C’est la question à laquelle a répondu le ministre des Comptes publics Olivier Dussopt et l’addition est salée. Ce ne sont pas moins de 5,1 milliards d’euros de pertes de recettes fiscales qui devront être renflouées dans les caisses de l’État dans le futur : « Les recettes brutes de taxe intérieure sur la consommation finale d’électricité sont minorées de 5,1 milliards d’euros », a-t-il déclaré à l’Assemblée nationale, mardi 19 octobre.

Hier, les députés ont voté par 349 voix (contre 205 voix et 5 abstentions) le premier volet du projet de budget pour 2022, comprenant ledit « bouclier » tarifaire. Olivier Dussopt a par ailleurs ajouté que ce mécanisme fiscal sera reconduit chaque mois, notamment si le prix du gaz augmente le mois prochain et qu’il n’inscrivait pas le coût du bouclier sur le gaz. Cela se fera donc en fonction des fluctuations des prix de l’énergie :

Rien ne nous garantit que nous soyons amenés – j’allais dire acculés – à actionner ce dispositif.

Prix de l’électricité : une situation et des mesures inédites

Si les tarifs réglementés du gaz seront bloqués jusqu’en avril pour faire face à une éventuelle escalade des tarifs réglementés de vente (dits TRV), le gouvernement a également promis une hausse du chèque énergie de l’ordre de 100 euros, à destination de six millions de foyers d’ici décembre pour les aider à payer leurs factures d’électricité.

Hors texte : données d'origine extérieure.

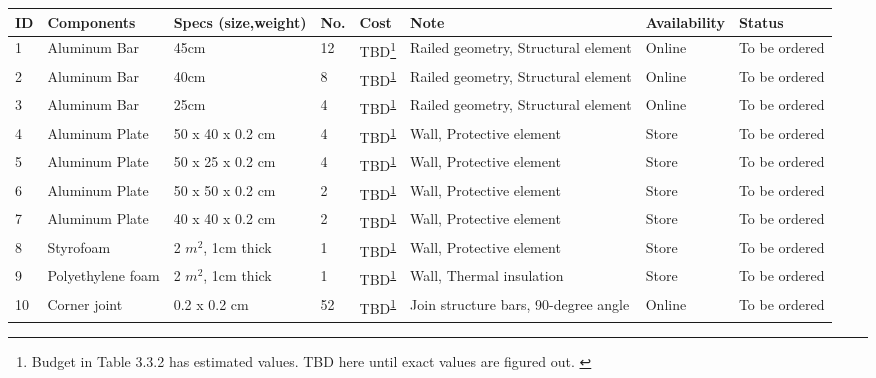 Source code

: \begin{longtable}{|m{}|m{}|m{}|m{}|m{}|m{}|m{}|m{}|}
     
   
\hline
\textbf{ID} & \textbf{Components} & \textbf{Specs (size,weight)} & \textbf{No.} & \textbf{Cost} & \textbf{Note} & \textbf{Availability} & \textbf{Status} \\ \hline
1 & Aluminum Bar & 45cm & 12 & TBD\footnote{Budget in Table 3.3.2 has estimated values. TBD here until exact values are figured out. \label{fn:mechcomp1}} & Railed geometry, Structural element & Online & To be ordered \\ \hline
2 & Aluminum Bar & 40cm & 8 & TBD\textsuperscript{\ref{fn:mechcomp1}} & Railed geometry, Structural element & Online & To be ordered \\ \hline
3 & Aluminum Bar & 25cm & 4 & TBD\textsuperscript{\ref{fn:mechcomp1}} & Railed geometry, Structural element & Online & To be ordered \\ \hline
4 & Aluminum Plate & 50 x 40 x 0.2 cm & 4 & TBD\textsuperscript{\ref{fn:mechcomp1}} & Wall, Protective element & Store & To be ordered \\ \hline
5 & Aluminum Plate & 50 x 25 x 0.2 cm & 4 & TBD\textsuperscript{\ref{fn:mechcomp1}} & Wall, Protective element & Store & To be ordered \\ \hline
6 & Aluminum Plate & 50 x 50 x 0.2 cm & 2 & TBD\textsuperscript{\ref{fn:mechcomp1}} & Wall, Protective element & Store & To be ordered \\ \hline
7 & Aluminum Plate & 40 x 40 x 0.2 cm & 2 & TBD\textsuperscript{\ref{fn:mechcomp1}} & Wall, Protective element & Store & To be ordered \\ \hline
8 & Styrofoam & 2 $m^2$, 1cm thick & 1 & TBD\textsuperscript{\ref{fn:mechcomp1}} & Wall, Protective element & Store & To be ordered \\ \hline
9 & Polyethylene foam & 2 $m^2$, 1cm thick & 1 & TBD\textsuperscript{\ref{fn:mechcomp1}} & Wall, Thermal insulation & Store & To be ordered \\ \hline
10 & Corner joint & 0.2 x 0.2 cm & 52 & TBD\textsuperscript{\ref{fn:mechcomp1}} & Join structure bars, 90-degree angle & Online & To be ordered \\ \hline

\end{longtable}
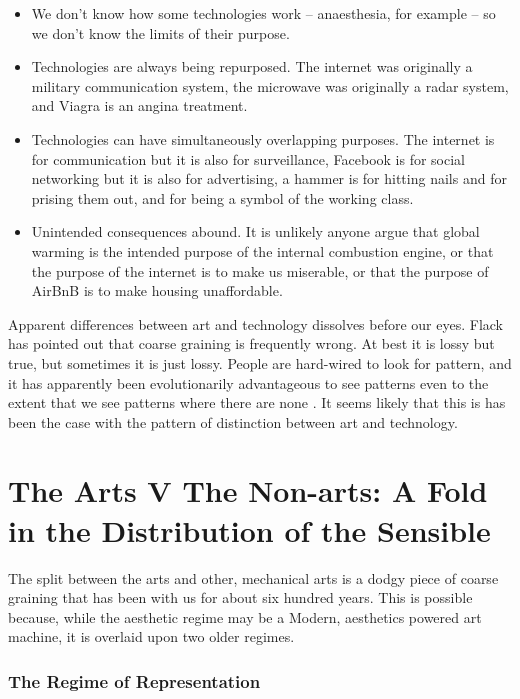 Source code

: \documentclass[letterpaper]{article}
\begin{document}
    \begin{itemize}
     
        \item We don't know how some technologies work – anaesthesia, for example – so we don't know the limits of their purpose.
    
        \item Technologies are always being repurposed. The internet was originally a military communication system, the microwave was originally a radar system, and Viagra is an angina treatment.

        \item Technologies can have simultaneously overlapping purposes. The internet is for communication but it is also for surveillance, Facebook is for social networking but it is also for advertising, a hammer is for hitting nails and for prising them out, and for being a symbol of the working class.

        \item Unintended consequences abound. It is unlikely anyone argue that global warming is the intended purpose of the internal combustion engine, or that the purpose of the internet is to make us miserable, or that the purpose of AirBnB is to make housing unaffordable.
    \end{itemize}

    Apparent differences between art and technology dissolves before our eyes. Flack has pointed out that coarse graining is frequently wrong. At best it is lossy but true, but sometimes it is just lossy. People are hard-wired to look for pattern, and it has apparently been evolutionarily advantageous to see patterns even to the extent that we see patterns where there are none \citep{FristonThFrEnrgPrncpl2010}. It seems likely that this is has been the case with the pattern of distinction between art and technology.

\section{The Arts V The Non-arts: A Fold in the Distribution of the Sensible}
    
    The split between the arts and other, mechanical arts is a dodgy piece of coarse graining that has been with us for about six hundred years. This is possible because, while the aesthetic regime may be a Modern, aesthetics powered art machine, it is overlaid upon two older regimes. 
    
    \subsubsection{The Regime of Representation}
\end{document}
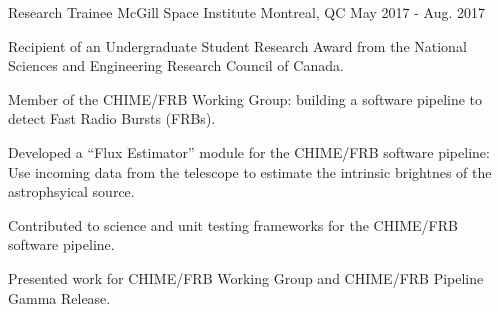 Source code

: \begin{cventries}
  \cventry
    {Research Trainee} %
    {McGill Space Institute} %
    {Montreal, QC} %
    {May 2017 - Aug. 2017} %
    {
      \begin{cvitems} %
        \item {Recipient of an Undergraduate Student Research Award from the National Sciences and Engineering Research Council of Canada.}
        \item {Member of the CHIME/FRB Working Group: building a software pipeline to detect Fast Radio Bursts (FRBs).}
        \item {Developed a ``Flux Estimator'' module for the CHIME/FRB software pipeline: Use incoming data from the telescope to estimate the intrinsic brightnes of the astrophsyical source.}
        \item {Contributed to science and unit testing frameworks for the CHIME/FRB software pipeline.}
        \item {Presented work for CHIME/FRB Working Group and CHIME/FRB Pipeline Gamma Release.}
      \end{cvitems}
    }



\end{cventries}
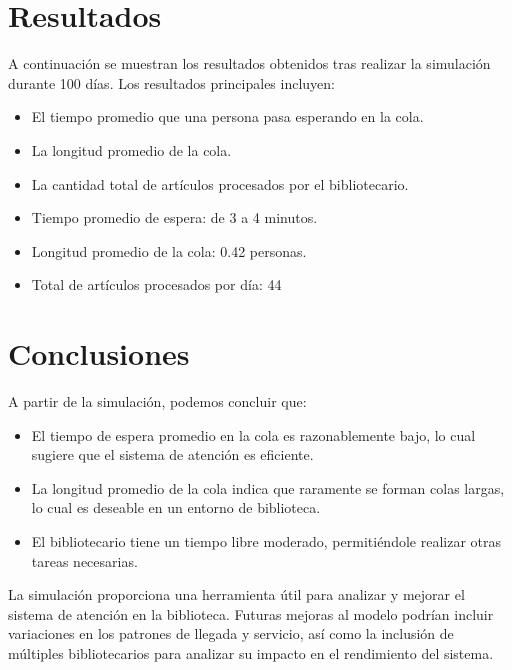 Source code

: \documentclass{article}
\begin{document}
\newpage

\section{Resultados}
    A continuación se muestran los resultados obtenidos tras realizar la simulación durante 100 días. Los resultados principales incluyen:
    \begin{itemize}
        \item El tiempo promedio que una persona pasa esperando en la cola.
        \item La longitud promedio de la cola.
        \item La cantidad total de artículos procesados por el bibliotecario.
    \end{itemize}

    \begin{itemize}
        \item Tiempo promedio de espera: de 3 a 4 minutos.
        \item Longitud promedio de la cola: 0.42 personas.
        \item Total de artículos procesados por día: 44
    \end{itemize}
\section{Conclusiones}
    A partir de la simulación, podemos concluir que:
    \begin{itemize}
        \item El tiempo de espera promedio en la cola es razonablemente bajo, lo cual sugiere que el sistema de atención es eficiente.
        \item La longitud promedio de la cola indica que raramente se forman colas largas, lo cual es deseable en un entorno de biblioteca.
        \item El bibliotecario tiene un tiempo libre moderado, permitiéndole realizar otras tareas necesarias.
    \end{itemize}

    La simulación proporciona una herramienta útil para analizar y mejorar el sistema de atención en la biblioteca. Futuras mejoras al modelo podrían incluir 
    variaciones en los patrones de llegada y servicio, así como la inclusión de múltiples bibliotecarios para analizar su impacto en el rendimiento del sistema.
\end{document}
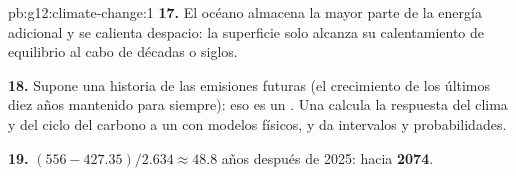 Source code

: \begin{solution}{pb:g12:climate-change:1}
\textbf{17.} El océano almacena la mayor parte de la energía adicional y se calienta despacio: la
superficie solo alcanza su calentamiento de equilibrio al cabo de décadas o siglos.

\textbf{18.} Supone una historia de las emisiones futuras (el crecimiento de los
últimos diez años mantenido para siempre): eso es un . Una  calcula la
respuesta del clima y del ciclo del carbono a un 
con modelos físicos, y da intervalos y probabilidades.

\textbf{19.} $(556 - 427.35)/2.634 \approx 48.8$ años después de 2025: hacia
\textbf{2074}.
\end{solution}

Jean Castex a en outre précisé que des mesures complémentaires seraient prises si les baisses des prix de l’énergie ne se vérifiaient pas au printemps 2022. Cela inclurait entre autres une baisse des taxes sur le gaz.

Il faut dire que toutes ces mesures ne sont pas de trop. Depuis plusieurs mois déjà, les prix de l’électricité et du gaz sont en hausse, contraignant même certains Français à ne pas se chauffer. Avec une augmentation de 12,6 % des prix réglementés du gaz et une possible hausse d’environ 10 % des prix de l’électricité début 2022, l’hiver risque d’être rude pour des millions de ménages.

Cette situation inédite met également à mal les finances des fournisseurs d’électricité et de gaz qui ont du mal à acheter leur énergie à bon prix sur les marchés de gros. Certains fournisseurs comme E.Leclerc ont même « disparu », quand d’autres n’ont pas d’alternative, mis à part d’augmenter eux aussi leurs prix, pourtant attractifs le reste de l’année.